══ Material shown

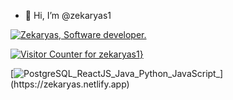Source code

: - 👋 Hi, I’m @zekaryas1

[![Zekaryas, Software developer. ](https://pimp-my-readme.webapp.io/pimp-my-readme/wavy-banner?subtitle=Software%20developer.%20&title=Zekaryas)](https://zekaryas.netlify.app)

[![Visitor Counter for zekaryas1](https://pimp-my-readme.webapp.io/pimp-my-readme/visitor-counter?page=zekaryas1)}](https://zekaryas.netlify.app)

[![PostgreSQL_ReactJS_Java_Python_JavaScript_](https://pimp-my-readme.webapp.io/pimp-my-readme/technology?technology=PostgreSQL_ReactJS_Java_Python_JavaScript_)](https://zekaryas.netlify.app)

════

=== Goal of the exercise ===
Could you print, exactly and with nothing else, the lines from the one containing "[![Zekaryas, Software developer." through the last line of the records above?

=== Solution below ===
[![Zekaryas, Software developer. ](https://pimp-my-readme.webapp.io/pimp-my-readme/wavy-banner?subtitle=Software%20developer.%20&title=Zekaryas)](https://zekaryas.netlify.app)

[![Visitor Counter for zekaryas1](https://pimp-my-readme.webapp.io/pimp-my-readme/visitor-counter?page=zekaryas1)}](https://zekaryas.netlify.app)

[![PostgreSQL_ReactJS_Java_Python_JavaScript_](https://pimp-my-readme.webapp.io/pimp-my-readme/technology?technology=PostgreSQL_ReactJS_Java_Python_JavaScript_)](https://zekaryas.netlify.app)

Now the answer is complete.